Albert: Ok, come on, Albert. Like Grandad used to say, big breath now and dive in.
Albert: Are you ok?
Granny: Never better. But brimstone and treacle! I haven't seen weather like this since I went to Siberia on my honeymoon.
Granny: You know what? I think I'll learn to ski.
Albert: But you're 98.
Granny: Prime of life, Albert, prime of life.
Granny: Great bags of peppermint! Isn't this lovely?
Granny: Oh, don't sit around like that - it's unhealthy. Why don't you have a skiing marathon? A snowman-building competition? A massive marshmallow barbecue?
— All the roads are blocked, and the telephone lines are down.

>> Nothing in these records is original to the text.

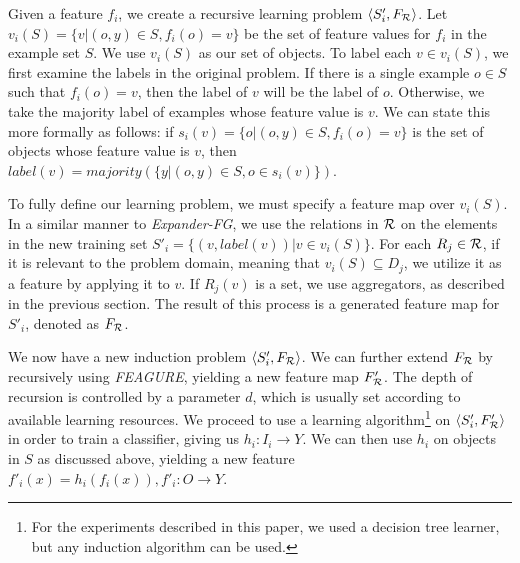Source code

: \documentclass[twoside,11pt]{article}
\theoremstyle{definition}
\begin{document}

Given a feature $f_{i}$, we create a recursive learning problem $\langle S'_i,F_{\cal R} \rangle$. %
Let $v_i(S) = \{v | (o,y) \in S, f_{i}(o)=v\}$ be the set of feature values for $f_i$ in the example set $S$. %
We use $v_i(S)$ as our set of objects. To label each $v \in v_i(S)$, we first examine the labels in the original problem.
If there is a single example $o \in S$ such that $f_i(o)=v$, then the label of $v$ will be the label of $o$. Otherwise, we take the majority label of examples whose feature value is $v$. We can state this more formally as follows: if $s_i(v)=\{o | (o,y)\in S, f_{i}(o)=v\}$ is the set of objects whose feature value is $v$, then $label(v)=majority(\{y|(o,y)\in S, o\in s_i(v)\})$.

To fully define our learning problem, we must specify a feature map over $v_i(S)$. In a similar manner to \emph{Expander-FG}, we use the relations in ${\cal R}$ on the elements in the new training set $S'_i = \{ (v, label(v)) | v \in v_i(S) \}$.
For each $R_j\in {\cal R}$, if it is relevant to the problem domain, meaning that $v_i(S)\subseteq D_j$, we utilize it as a feature by applying it to $v$. If $R_j(v)$ is a set, we use aggregators, as described in the previous section. 
The result of this process is a generated feature map for $S'_i$, denoted as $F_{\cal R}$. 

We now have a new induction problem $\langle S'_i,F_{\cal R} \rangle$.
We can further extend $F_{\cal R}$ by recursively using \emph{FEAGURE}, yielding a new feature map $F'_{\cal R}$. The depth of recursion is controlled by a parameter $d$, which is usually set according to available learning resources.
We proceed to use a learning algorithm\footnote{For the experiments described in this paper, we used a decision tree learner, but any induction algorithm can be used.} on $\langle S'_i,F'_{\cal R} \rangle$ in order to train a classifier, giving us $h_i:I_i\rightarrow Y$. We can then use $h_i$ on objects in $S$ as discussed above, yielding a new feature $f'_{i}(x)=h_{i}(f_{i}(x)), f'_{i}:O\rightarrow Y$. 
\end{document}
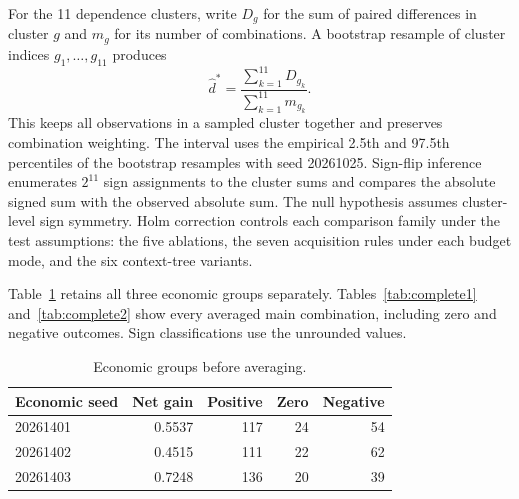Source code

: \documentclass[journal]{IEEEtran}
\newcommand{\smalltable}{\footnotesize\setlength{\tabcolsep}{3.5pt}}
\begin{document}
For the 11 dependence clusters, write $D_g$ for the sum of paired differences in cluster $g$ and $m_g$ for its number of combinations. A bootstrap resample of cluster indices $g_1,\ldots,g_{11}$ produces
\begin{equation}
 \widehat d^*=\frac{\sum_{k=1}^{11}D_{g_k}}{\sum_{k=1}^{11}m_{g_k}}.
\end{equation}
This keeps all observations in a sampled cluster together and preserves combination weighting. The interval uses the empirical 2.5th and 97.5th percentiles of the bootstrap resamples with seed 20261025. Sign-flip inference enumerates $2^{11}$ sign assignments to the cluster sums and compares the absolute signed sum with the observed absolute sum. The null hypothesis assumes cluster-level sign symmetry. Holm correction controls each comparison family under the test assumptions: the five ablations, the seven acquisition rules under each budget mode, and the six context-tree variants.

Table~\ref{tab:seeds} retains all three economic groups separately. Tables~\ref{tab:complete1} and~\ref{tab:complete2} show every averaged main combination, including zero and negative outcomes. Sign classifications use the unrounded values.

\begin{table}[t]
\caption{Economic groups before averaging. }
\label{tab:seeds}\centering\smalltable
\begin{tabular}{lrrrr}
\toprule
Economic seed & Net gain & Positive & Zero & Negative \\
\midrule
20261401 & 0.5537 & 117 & 24 & 54 \\
20261402 & 0.4515 & 111 & 22 & 62 \\
20261403 & 0.7248 & 136 & 20 & 39 \\
\bottomrule
\end{tabular}

\end{table}
\end{document}
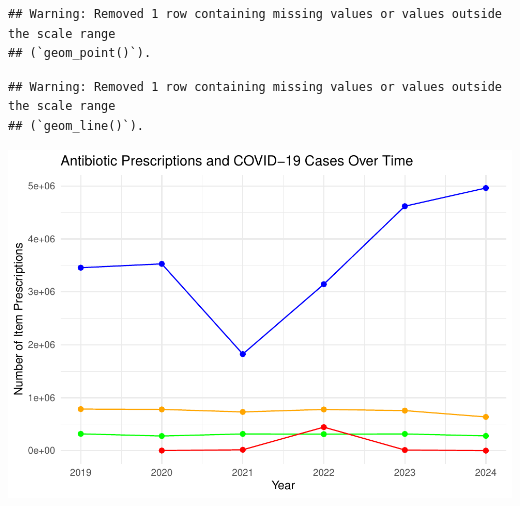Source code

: \documentclass[
]{article}
\begin{document}
\begin{verbatim}
## Warning: Removed 1 row containing missing values or values outside the scale range
## (`geom_point()`).
\end{verbatim}

\begin{verbatim}
## Warning: Removed 1 row containing missing values or values outside the scale range
## (`geom_line()`).
\end{verbatim}

\includegraphics{index_files/figure-latex/unnamed-chunk-1-1.pdf}
\end{document}
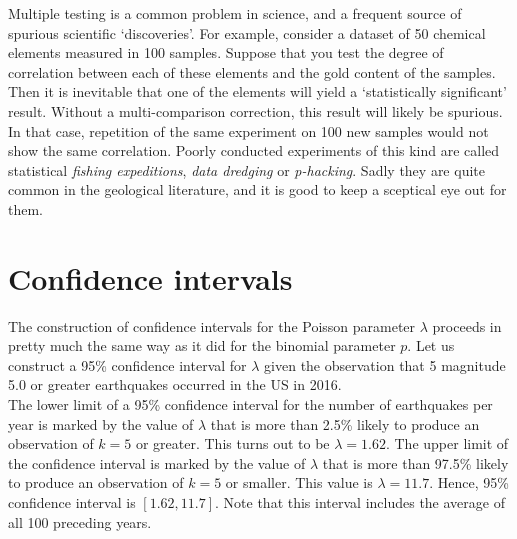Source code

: Multiple testing is a common problem in science, and a frequent source
of spurious scientific `discoveries'. For example, consider a dataset
of 50 chemical elements measured in 100 samples. Suppose that you test
the degree of correlation between each of these elements and the gold
content of the samples. Then it is inevitable that one of the elements
will yield a `statistically significant' result. Without a
multi-comparison correction, this result will likely be spurious. In
that case, repetition of the same experiment on 100 new samples would
not show the same correlation. Poorly conducted experiments of this
kind are called statistical \emph{fishing expeditions}, \emph{data
  dredging} or \emph{p-hacking}. Sadly they are quite common in the
geological literature, and it is good to keep a sceptical eye out for
them.

\section{Confidence intervals}
\label{sec:poisCI}

The construction of confidence intervals for the Poisson parameter
$\lambda$ proceeds in pretty much the same way as it did for the
binomial parameter $p$. Let us construct a 95\% confidence interval
for $\lambda$ given the observation that 5 magnitude 5.0 or greater
earthquakes occurred in the US in 2016.\\

The lower limit of a 95\% confidence interval for the number of
earthquakes per year is marked by the value of $\lambda$ that is more
than 2.5\% likely to produce an observation of $k=5$ or greater. This
turns out to be $\lambda=1.62$. The upper limit of the confidence
interval is marked by the value of $\lambda$ that is more than 97.5\%
likely to produce an observation of $k=5$ or smaller. This value is
$\lambda=11.7$. Hence, 95\% confidence interval is $[1.62, 11.7]$.
Note that this interval includes the average of all 100 preceding
years. \\

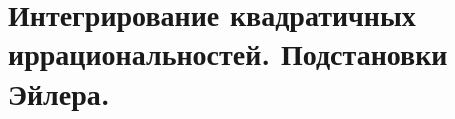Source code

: \documentclass[../main.tex]{subfiles}
\begin{document}
\newpage
\section{Интегрирование квадратичных иррациональностей. Подстановки Эйлера.}
\end{document}

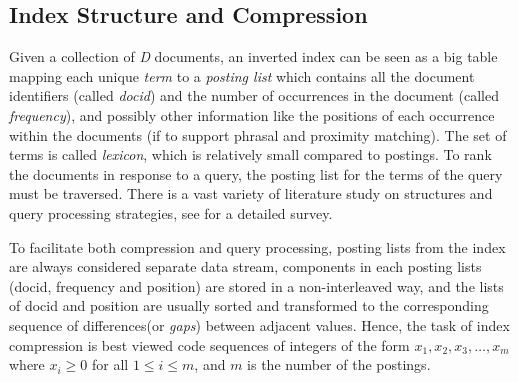 \documentclass{sig-alternate-05-2015}
\begin{document}
\subsection{Index Structure and Compression}
Given a collection of \textit{D} documents, an inverted index can be seen as a big table mapping each unique \textit{term} to a\textit{ posting list} which contains all the document identifiers (called \textit{docid}) and the number of occurrences in the document (called \textit{frequency}), and possibly other information like the positions of each occurrence within the documents (if to support phrasal and proximity matching).
The set of terms is called \textit{lexicon}, which is relatively small compared to postings.
To rank the documents in response to a query, the posting list for the terms of the query must be traversed.
There is a vast variety of literature study on structures and query processing strategies, see \cite{ding2011faster,konow2013faster,navarro2010dual} for a detailed survey.


To facilitate both compression and query processing, posting lists from the index are always considered separate data stream, components in each posting lists (docid, frequency and position) are stored in a non-interleaved way, and the lists of docid and position are usually sorted and transformed to the corresponding sequence of differences(or \textit{gaps}) between adjacent values.
Hence, the task of index compression is best viewed code sequences of integers of the form $ x_{1}, x_{2}, x_{3},\ldots, x_{m} $ where $ x_{i}\geqslant0 $ for all $ 1\leqslant i\leqslant m $, and $ m $ is the number of the postings.
\end{document}
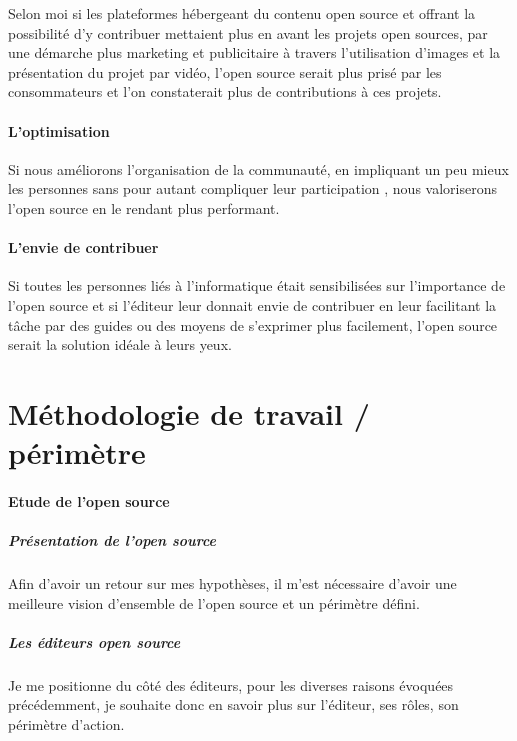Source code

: 			Selon moi si les plateformes hébergeant du contenu open source et offrant la possibilité d'y contribuer mettaient plus en avant les projets open sources, par une démarche plus marketing et publicitaire à travers l'utilisation d'images et la présentation du projet par vidéo, l'open source serait plus prisé par les consommateurs et l'on constaterait plus de contributions à ces projets.

		\paragraph{L'optimisation\\}

			Si nous améliorons l'organisation de la communauté, en impliquant un peu mieux les personnes sans pour autant compliquer leur participation , nous valoriserons l'open source en le rendant plus performant.

		\paragraph{L'envie de contribuer\\}

			Si toutes les personnes liés à l'informatique était sensibilisées sur l'importance de l'open source et si l'éditeur leur donnait envie de contribuer en leur facilitant la tâche par des guides ou des moyens de s'exprimer plus facilement, l'open source serait la solution idéale à leurs yeux.

	\section{Méthodologie de travail / périmètre}
		\paragraph{Etude de l'open source}

			\subparagraph{Présentation de l'open source\\}

				Afin d'avoir un retour sur mes hypothèses, il m'est nécessaire d'avoir une meilleure vision d'ensemble de l'open source et un périmètre défini.

			\subparagraph{Les éditeurs open source\\}

				Je me positionne du côté des éditeurs, pour les diverses raisons évoquées précédemment, je souhaite donc en savoir plus sur l'éditeur, ses rôles, son périmètre d'action.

— And no-one will come and dig us out because hardly anyone outside Gritshire knows where Blackbury is.
Granny: Well, we won't starve, for sure. We can always find something to nibble on. When I went to Alaska in my 20s, we ended up eating our boots. Chins up.
— She brought it on herself. That's what happens when you take a hairy stranger into your home.
— If you think I'm going up to that evil place, you've got another think to thunk.
Police Sergeant: Ok, listen up, people. Let's brace ourselves because we're off to... Even Moor.
Narrator: And so, the townspeople were happy and full of Christmas spirit. And they all agreed that they had learnt an important lesson from Granny... that an act of true kindness always pays back.
Narrator: .... And if that isn't Christmas magic, then who knows what is?